MODERATE TAX BASE LOSSES: Recessionary pressures did impact the district's tax base moderately but recent market absorption trends and notably high occupancy rates fueled favorable reassessment gains in the current year. Fitch believes that ongoing and planned development will allow the multi-use district to return its assessed values (AV) to pre-recessionary levels.

ADEQUATE TAXING MARGIN: Recessionary AV losses required increases in the district's limited debt service mill rate but adequate margin remains. Recent AV gains and the absence of future debt plans further aids the prospect of sufficient debt service coverage by the district's resource base.

RATING SENSITIVITIES

LARGE SUSTAINED TAX BASE LOSSES: Sustained and large tax base declines that lead to significantly diminished taxing margin would likely lead to negative rating action.

CREDIT PROFILE

The Sand Creek Metropolitan District is a limited purpose special district encompassing 1,253 acres in the northeast Denver metropolitan area, approximately 12 miles east of downtown Denver and 10 miles southwest of Denver International Airport (DIA). The district provides financing for the construction and installation of streets, drainage structures, street safety controls, parks, water and sewer improvements and other infrastructure systems needed to encourage and support the existing and future development.

DIVERSE SECTORS

The district consists of Gateway Park, a master-planned office park, which has been in development since 1995. The mixed-use business park currently totals about 3.8 million square feet of diverse commercial development. Represented sectors include warehouse, distribution, and research and development facilities (comprising about 70% of total square footage), office buildings (21%), and retail, restaurants, and services (8%). The district also includes 15 hotels with over 2,234 rooms and a residential area with 176 town homes and 778 apartments.

HIGH TAX BASE CONCENTRATION

The primary credit weakness is the concentrated tax base. The top 10 taxpayers total 30% of the district's AV, down notably from 67% concentration in 2006. Additionally, the developer's properties account for a high 20% of the district's AV. Fitch believes such concentration is somewhat balanced against the diverse lease-hold interests represented by 139 different tenants and stable occupancy trends.
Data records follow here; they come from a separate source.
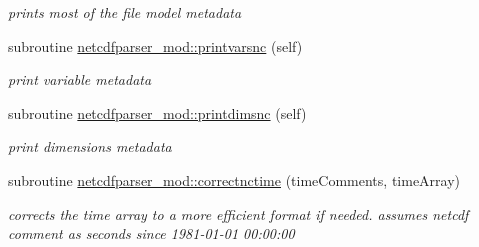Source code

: \begin{DoxyCompactItemize}
\begin{DoxyCompactList}\small\item\em prints most of the file model metadata \end{DoxyCompactList}\item 
subroutine \mbox{\hyperlink{namespacenetcdfparser__mod_a6b57fa47d7bd796c75483216a51e5e04}{netcdfparser\+\_\+mod\+::printvarsnc}} (self)
\begin{DoxyCompactList}\small\item\em print variable metadata \end{DoxyCompactList}\item 
subroutine \mbox{\hyperlink{namespacenetcdfparser__mod_ac01c000a97d23613684155708249ce89}{netcdfparser\+\_\+mod\+::printdimsnc}} (self)
\begin{DoxyCompactList}\small\item\em print dimensions metadata \end{DoxyCompactList}\item 
subroutine \mbox{\hyperlink{namespacenetcdfparser__mod_af93319fde6cf6baedb7fe27bf3396e7b}{netcdfparser\+\_\+mod\+::correctnctime}} (time\+Comments, time\+Array)
\begin{DoxyCompactList}\small\item\em corrects the time array to a more efficient format if needed. assumes netcdf comment as \textquotesingle{}seconds since 1981-\/01-\/01 00\+:00\+:00\textquotesingle{} \end{DoxyCompactList}\end{DoxyCompactItemize}
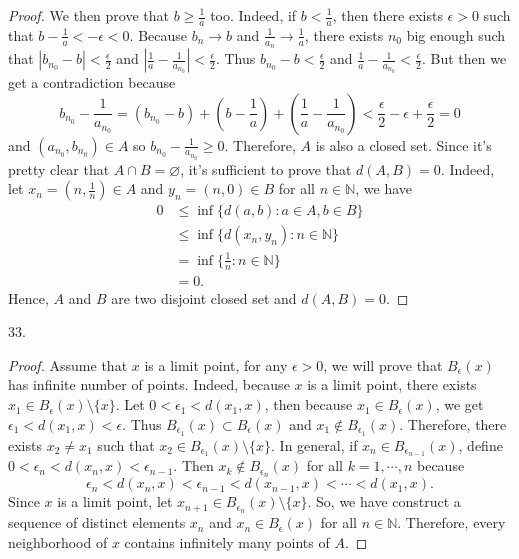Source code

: \documentclass[12pt, a4paper]{article}
\theoremstyle{plain}
\newcommand{\N}{\mathbb{N}}
\begin{document}
\begin{proof}
    We then prove that $b\geq \frac{1}{a}$ too. Indeed, if $b<\frac{1}{a}$, then there exists $\epsilon>0$ such that $b-\frac{1}{a}<-\epsilon<0$. Because $b_n\rightarrow b$ and $\frac{1}{a_n}\rightarrow\frac{1}{a}$, there exists $n_0$ big enough such that $|b_{n_0}-b|<\frac{\epsilon}{2}$ and $|\frac{1}{a}-\frac{1}{a_{n_0}}|<\frac{\epsilon}{2}$. Thus $b_{n_0}-b<\frac{\epsilon}{2}$ and $\frac{1}{a}-\frac{1}{a_{n_0}}<\frac{\epsilon}{2}$. But then we get a contradiction because
    \[
    b_{n_0}-\frac{1}{a_{n_0}}=(b_{n_0}-b)+\left(b-\frac{1}{a}\right)+\left(\frac{1}{a}-\frac{1}{a_{n_0}}\right)<\frac{\epsilon}{2}-\epsilon+\frac{\epsilon}{2}=0
    \]
    and $(a_{n_0},b_{n_0})\in A$ so $b_{n_0}-\frac{1}{a_{n_0}}\geq0$. Therefore, $A$ is also a closed set. Since it's pretty clear that $A\cap B=\varnothing$, it's sufficient to prove that $d(A,B)=0$. Indeed, let $x_n=(n,\frac{1}{n})\in A$ and $y_n=(n,0)\in B$ for all $n\in\N$, we have
    \begin{align*}
        0&\leq \inf\{d(a,b):a\in A,b\in B\}\\
        &\leq \inf\{d(x_n,y_n):n\in \N\}\\
        &=\inf\{\frac{1}{n}:n\in\N\}\\
        &= 0.
    \end{align*}
    Hence, $A$ and $B$ are two disjoint closed set and $d(A,B)=0$.
    \end{proof}

33.
\begin{proof}
Assume that $x$ is a limit point, for any $\epsilon>0$, we will prove that $B_\epsilon(x)$ has infinite number of points. Indeed, because $x$ is a limit point, there exists $x_1\in B_\epsilon(x)\setminus \{x\}$. Let $0<\epsilon_1<d(x_1,x)$, then because $x_1\in B_\epsilon(x)$, we get $\epsilon_1<d(x_1,x)<\epsilon$. Thus $B_{\epsilon_1}(x)\subset B_\epsilon(x)$ and $x_1\notin B_{\epsilon_1}(x)$. Therefore, there exists $x_2\neq x_1$ such that $x_2\in B_{\epsilon_1}(x)\setminus \{x\}$. In general, if $x_n\in B_{\epsilon_{n-1}}(x)$, define $0<\epsilon_n<d(x_n,x)<\epsilon_{n-1}$.  Then $x_k\notin B_{\epsilon_{n}}(x)$ for all $k=1,\cdots ,n$ because
\[
\epsilon_n<d(x_n,x)<\epsilon_{n-1}<d(x_{n-1},x)<\cdots <d(x_1,x).
\]
Since $x$ is a limit point, let $x_{n+1}\in B_{\epsilon_n}(x)\setminus \{x\}$. So, we have construct a sequence of distinct elements $x_n$ and $x_n\in B_\epsilon(x)$ for all $n\in\N$. Therefore, every neighborhood of $x$ contains infinitely many points of $A$.
\end{proof}
\end{document}
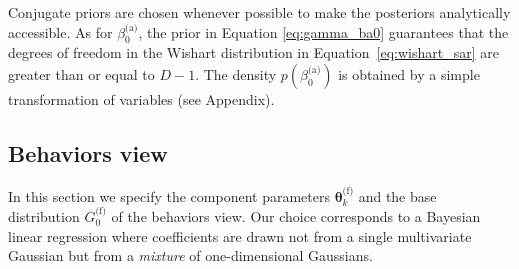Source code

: \documentclass[smallextended]{svjour3}          %
\newcommand{\betaoa}{\beta_{0}^\text{(a)}}
\begin{document}
Conjugate priors are chosen whenever possible to make the posteriors analytically accessible. As for $\betaoa$, the prior in Equation \ref{eq:gamma_ba0} guarantees that the degrees of freedom in the Wishart distribution in Equation~\ref{eq:wishart_sar} are greater than or equal to $D-1$. The density $p(\betaoa)$ is obtained by a simple transformation of variables (see Appendix).

\subsection{Behaviors view}\label{sec:forums_behaviors}
In this section we specify the component parameters $\boldsymbol{\theta}_k^{\text{(f)}}$ and the base distribution $G_0^{\text{(f)}}$ of the behaviors view. Our choice corresponds to a Bayesian linear regression where coefficients are drawn not from a single multivariate Gaussian but from a \emph{mixture} of one-dimensional Gaussians.
\end{document}
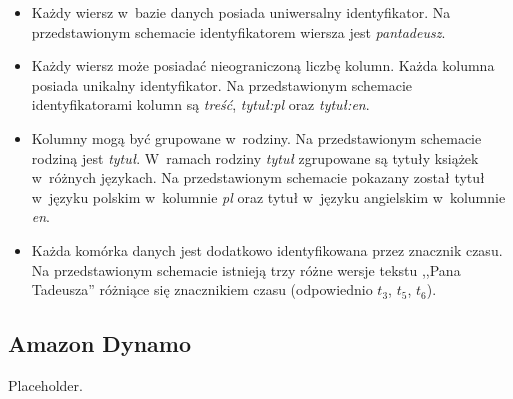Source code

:\begin{itemize}
	\item Każdy wiersz w~bazie danych posiada uniwersalny identyfikator. Na przedstawionym schemacie identyfikatorem wiersza jest \emph{pantadeusz}.
	\item Każdy wiersz może posiadać nieograniczoną liczbę kolumn. Każda kolumna posiada unikalny identyfikator. Na przedstawionym schemacie identyfikatorami kolumn są \emph{treść}, \emph{tytuł:pl} oraz \emph{tytuł:en}.
	\item Kolumny mogą być grupowane w~rodziny. Na przedstawionym schemacie rodziną jest \emph{tytuł}. W~ramach rodziny \emph{tytuł} zgrupowane są tytuły książek w~różnych językach. Na przedstawionym schemacie pokazany został tytuł w~języku polskim w~kolumnie \emph{pl} oraz tytuł w~języku angielskim w~kolumnie \emph{en}.
	\item Każda komórka danych jest dodatkowo identyfikowana przez znacznik czasu. Na przedstawionym schemacie istnieją trzy różne wersje tekstu ,,Pana Tadeusza'' różniące się znacznikiem czasu (odpowiednio $t_3$, $t_5$, $t_6$).
\end{itemize}

\subsection{Amazon Dynamo}

Placeholder.
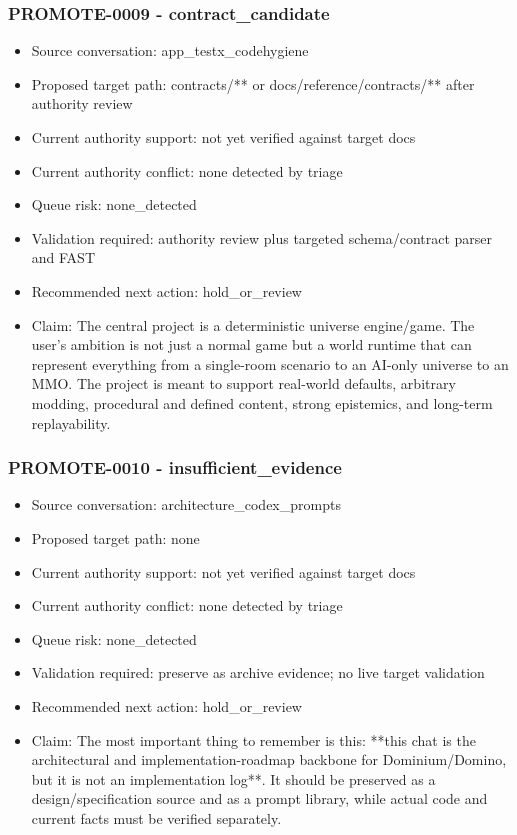 \documentclass[11pt,a4paper]{report}
\begin{document}
\subsubsection{PROMOTE-0009 - contract\_candidate}

\begin{itemize}
\item Source conversation: app\_testx\_codehygiene
\item Proposed target path: contracts/** or docs/reference/contracts/** after authority review
\item Current authority support: not yet verified against target docs
\item Current authority conflict: none detected by triage
\item Queue risk: none\_detected
\item Validation required: authority review plus targeted schema/contract parser and FAST
\item Recommended next action: hold\_or\_review
\item Claim: The central project is a deterministic universe engine/game. The user's ambition is not just a normal game but a world runtime that can represent everything from a single-room scenario to an AI-only universe to an MMO. The project is meant to support real-world defaults, arbitrary modding, procedural and defined content, strong epistemics, and long-term replayability.
\end{itemize}

\subsubsection{PROMOTE-0010 - insufficient\_evidence}

\begin{itemize}
\item Source conversation: architecture\_codex\_prompts
\item Proposed target path: none
\item Current authority support: not yet verified against target docs
\item Current authority conflict: none detected by triage
\item Queue risk: none\_detected
\item Validation required: preserve as archive evidence; no live target validation
\item Recommended next action: hold\_or\_review
\item Claim: The most important thing to remember is this: **this chat is the architectural and implementation-roadmap backbone for Dominium/Domino, but it is not an implementation log**. It should be preserved as a design/specification source and as a prompt library, while actual code and current facts must be verified separately.
\end{itemize}
\end{document}
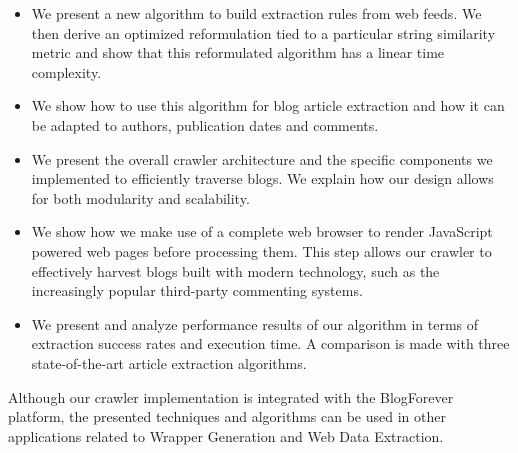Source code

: \begin{itemize}
  \item We present a new algorithm to build extraction rules from web feeds. We then derive an optimized reformulation tied to a particular string similarity metric and show that this reformulated algorithm has a linear time complexity.
  \item We show how to use this algorithm for blog article extraction and how it can be adapted to authors, publication dates and comments.
  \item We present the overall crawler architecture and the specific components we implemented to efficiently traverse blogs. We explain how our design allows for both modularity and scalability.
  \item We show how we make use of a complete web browser to render JavaScript powered web pages before processing them. This step allows our crawler to effectively harvest blogs built with modern technology, such as the increasingly popular third-party commenting systems.
  \item We present and analyze performance results of our algorithm in terms of extraction success rates and execution time. A comparison is made with three state-of-the-art article extraction algorithms.
\end{itemize}

Although our crawler implementation is integrated with the BlogForever platform, the presented techniques and algorithms can be used in other applications related to Wrapper Generation and Web Data Extraction.
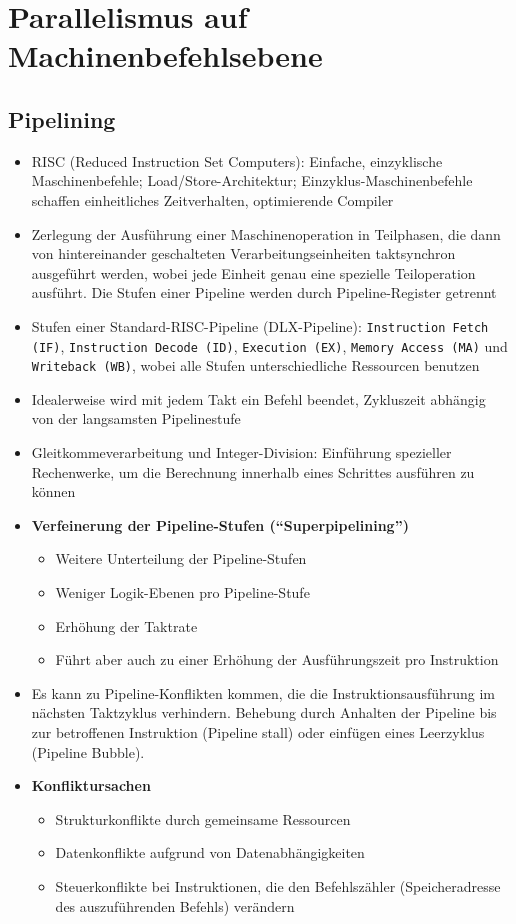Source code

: \section{Parallelismus auf Machinenbefehlsebene}

\subsection{Pipelining}
\begin{itemize}
	\item RISC (Reduced Instruction Set Computers): Einfache, einzyklische Maschinenbefehle; Load/Store-Architektur; Einzyklus-Maschinenbefehle schaffen einheitliches Zeitverhalten, optimierende Compiler
	\item Zerlegung der Ausführung einer Maschinenoperation in Teilphasen, die dann von hintereinander geschalteten Verarbeitungseinheiten taktsynchron ausgeführt werden, wobei jede Einheit genau eine spezielle Teiloperation ausführt. Die Stufen einer Pipeline werden durch Pipeline-Register getrennt
	\item Stufen einer Standard-RISC-Pipeline (DLX-Pipeline): \texttt{Instruction Fetch (IF)}, \texttt{Instruction Decode (ID)}, \texttt{Execution (EX)}, \texttt{Memory Access (MA)} und \texttt{Writeback (WB)}, wobei alle Stufen unterschiedliche Ressourcen benutzen
	\item Idealerweise wird mit jedem Takt ein Befehl beendet, Zykluszeit abhängig von der langsamsten Pipelinestufe
	\item Gleitkommeverarbeitung und Integer-Division: Einführung spezieller Rechenwerke, um die Berechnung innerhalb eines Schrittes ausführen zu können
	\item \textbf{Verfeinerung der Pipeline-Stufen ("`Superpipelining"')}
	\begin{itemize}
		\item Weitere Unterteilung der Pipeline-Stufen
		\item Weniger Logik-Ebenen pro Pipeline-Stufe 
		\item Erhöhung der Taktrate
		\item Führt aber auch zu einer Erhöhung der Ausführungszeit pro Instruktion
	\end{itemize}
	\item Es kann zu Pipeline-Konflikten kommen, die die Instruktionsausführung im nächsten Taktzyklus verhindern. Behebung durch Anhalten der Pipeline bis zur betroffenen Instruktion (Pipeline stall) oder einfügen eines Leerzyklus (Pipeline Bubble). 
	\item \textbf{Konfliktursachen}
	\begin{itemize}
		\item Strukturkonflikte durch gemeinsame Ressourcen
		\item Datenkonflikte aufgrund von Datenabhängigkeiten
		\item Steuerkonflikte bei Instruktionen, die den Befehlszähler (Speicheradresse des auszuführenden Befehls) verändern
	\end{itemize}
\end{itemize}

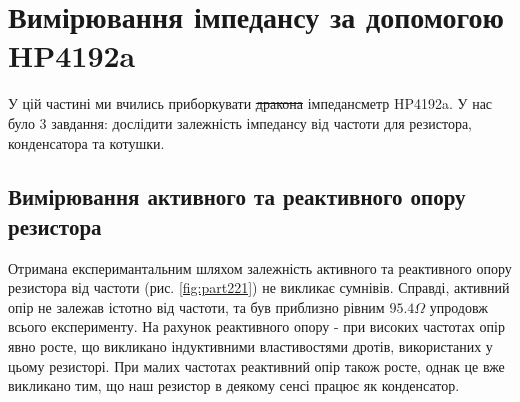 \chapter{Вимірювання імпедансу за допомогою HP4192a} 
\label{chap:first}

У цій частині ми вчились приборкувати \sout{дракона} імпедансметр HP4192a. У нас було 3 завдання: дослідити залежність імпедансу від частоти для резистора, конденсатора та котушки.

\section{Вимірювання активного та реактивного опору резистора}

Отримана експеримантальним шляхом залежність активного та реактивного опору резистора від частоти (рис. \ref{fig:part221}) не викликає сумнівів. Справді, активний опір не залежав істотно від частоти, та був приблизно рівним $95.4 \Omega$ упродовж всього експерименту. На рахунок реактивного опору - при високих частотах опір явно росте, що викликано індуктивними властивостями дротів, використаних у цьому резисторі. При малих частотах реактивний опір також росте, однак це вже викликано тим, що наш резистор в деякому сенсі працює як конденсатор.

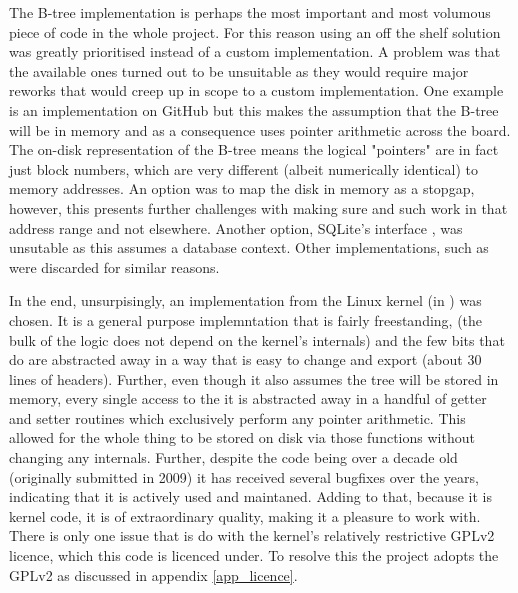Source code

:         The B-tree implementation is perhaps the most important and most
        volumous piece of code in the whole project. For this reason using an
        off the shelf solution was greatly prioritised instead of a custom
        implementation. A problem was that the available ones turned out to be
        unsuitable as they would require major reworks that would creep up in
        scope to a custom implementation. One example is an implementation on
        GitHub \cite{GitHub_btree} but this makes the assumption that the
        B-tree will be in memory and as a consequence uses pointer arithmetic
        across the board. The on-disk representation of the B-tree means the
        logical "pointers" are in fact just block numbers, which are very
        different (albeit numerically identical) to memory addresses. An option
        was to map the disk in memory as a stopgap, however, this presents
        further challenges with making sure  and such work in
        that address range and not elsewhere. Another option, SQLite's
        interface \cite{SQLite_btree}, was unsutable as this assumes a database
        context. Other implementations, such as \cite{random_btree} were
        discarded for similar reasons.

        In the end, unsurpisingly, an implementation from the Linux kernel (in
         \cite{Linux_source}) was chosen. It is a
        general purpose \bplustree implemntation that is fairly freestanding,
        (the bulk of the logic does not depend on the kernel's internals) and
        the few bits that do are abstracted away in a way that is easy to
        change and export (about 30 lines of headers). Further, even though it
        also assumes the tree will be stored in memory, every single access to
        the it is abstracted away in a handful of getter and setter routines
        which exclusively perform any pointer arithmetic. This allowed for the
        whole thing to be stored on disk via those functions without changing
        any internals. Further, despite the code being over a decade old
        (originally submitted in 2009) it has received several bugfixes over
        the years, indicating that it is actively used and maintaned. Adding to
        that, because it is kernel code, it is of extraordinary quality, making
        it a pleasure to work with. There is only one issue that is do with the
        kernel's relatively restrictive GPLv2 licence, which this code is
        licenced under. To resolve this the project adopts the GPLv2 as
        discussed in appendix \ref{app_licence}.

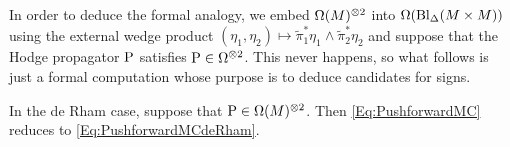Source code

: \documentclass[\MainFolder/Text.tex]{subfiles}
\begin{document}
In order to deduce the formal analogy, we embed $\Omega(M)^{\otimes 2}$ into $\Omega(\mathrm{Bl}_{\Delta}(M\times M))$ using the external wedge product $(\eta_1,\eta_2)\mapsto \tilde{\pi}_1^*\eta_1 \wedge \tilde{\pi}_2^*\eta_2$ and suppose that the Hodge propagator $\mathrm{P}$ satisfies $\mathrm{P} \in \Omega^{\otimes 2}$. This never happens, so what follows is just a formal computation whose purpose is to deduce candidates for signs.%

\begin{Proposition}\label{Prop:FinDimAnalog}
In the de Rham case, suppose that $\mathrm{P}\in \Omega(M)^{\otimes 2}$. Then \eqref{Eq:PushforwardMC} reduces to \eqref{Eq:PushforwardMCdeRham}.
\end{Proposition}
\end{document}
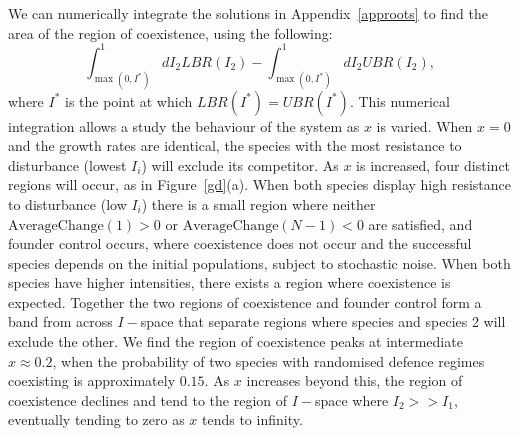 We can numerically integrate the solutions in Appendix~\ref{approots} to find the area of the region of coexistence, using the following:
\begin{equation}
\int_{\max(0,I^*)}^1 dI_2 LBR(I_2) - \int_{\max(0,I^*)}^1 dI_2 UBR(I_2),
\end{equation}
where $I^*$ is the point at which $LBR(I^*)=UBR(I^*)$. This numerical integration allows a study the behaviour of the system as $x$ is varied. When $x=0$ and the growth rates are identical, the species with the most resistance to disturbance (lowest $I_i$) will exclude its competitor.  As $x$ is increased, four distinct regions will occur, as in Figure~\ref{gd}(a). When both species display high resistance to disturbance (low $I_i$) there is a small region where neither $\text{AverageChange}(1)>0$ or $\text{AverageChange}(N-1)<0$ are satisfied, and founder control occurs, where coexistence does not occur and the successful species depends on the initial populations, subject to stochastic noise. When both species have higher intensities, there exists a region where coexistence is expected. Together the two regions of coexistence and founder control form a band from across $I-$space that separate regions where species and species 2 will exclude the other. We find the region of coexistence peaks at intermediate $x \approx 0.2$, when the probability of two species with randomised defence regimes coexisting is approximately $0.15$. As $x$ increases beyond this, the region of coexistence declines and tend to the region of $I-$space where $I_2>>I_1$, eventually tending to zero as $x$ tends to infinity.

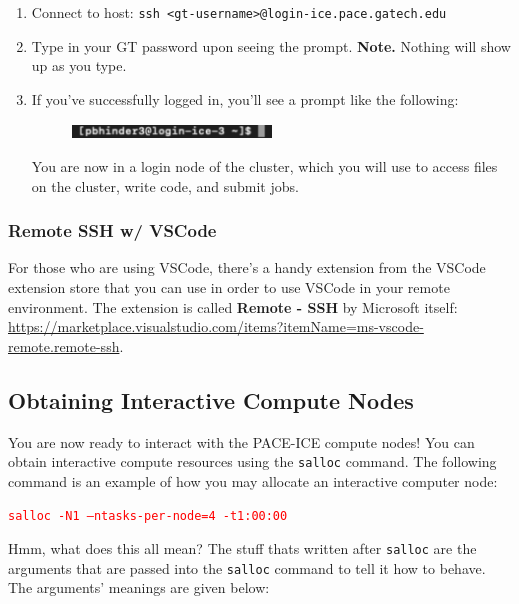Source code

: \documentclass{article}
\begin{document}
\begin{enumerate}
    \item Connect to host: \texttt{ssh <gt-username>@login-ice.pace.gatech.edu}
    \item Type in your GT password upon seeing the prompt. \textbf{Note.} Nothing will show up as you type.
    \item If you've successfully logged in, you'll see a prompt like the following:
    \begin{figure}[H]
        \centering
        \includegraphics[width=0.5\textwidth]{img/Screenshot 2025-09-07 at 22.55.10.png}
    \end{figure}
    You are now in a login node of the cluster, which you will use to access files on the cluster, write code, and submit jobs. 
\end{enumerate}

\subsubsection{Remote SSH w/ VSCode}

For those who are using VSCode, there's a handy extension from the VSCode extension store that you can use in order to use VSCode in your remote environment. The extension is called \textbf{Remote - SSH} by Microsoft itself: \url{https://marketplace.visualstudio.com/items?itemName=ms-vscode-remote.remote-ssh}. 

\subsection{Obtaining Interactive Compute Nodes}

You are now ready to interact with the PACE-ICE compute nodes! You can obtain interactive compute resources using the \texttt{salloc} command. The following command is an example of how you may allocate an interactive computer node:

\begin{center}
    \textcolor{red}{\texttt{salloc -N1 --ntasks-per-node=4 -t1:00:00}}
\end{center}

\noindent Hmm, what does this all mean? The stuff thats written after \texttt{salloc} are the arguments that are passed into the \texttt{salloc} command to tell it how to behave. The arguments' meanings are given below:
\end{document}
AMPLE FLEXIBILITY IN MEETING LIMITED OPERATIONS

The district's limited operating costs and high reserve levels provide it with ample financial flexibility, aided by an unlimited O&M mill levy. Liquidity of the district's general fund has improved notably in the last three years, now equaling over seven months' worth of expenditures in 2012. However, reserves remain modest as a nominal dollar amount, totaling $0.8 million in 2012.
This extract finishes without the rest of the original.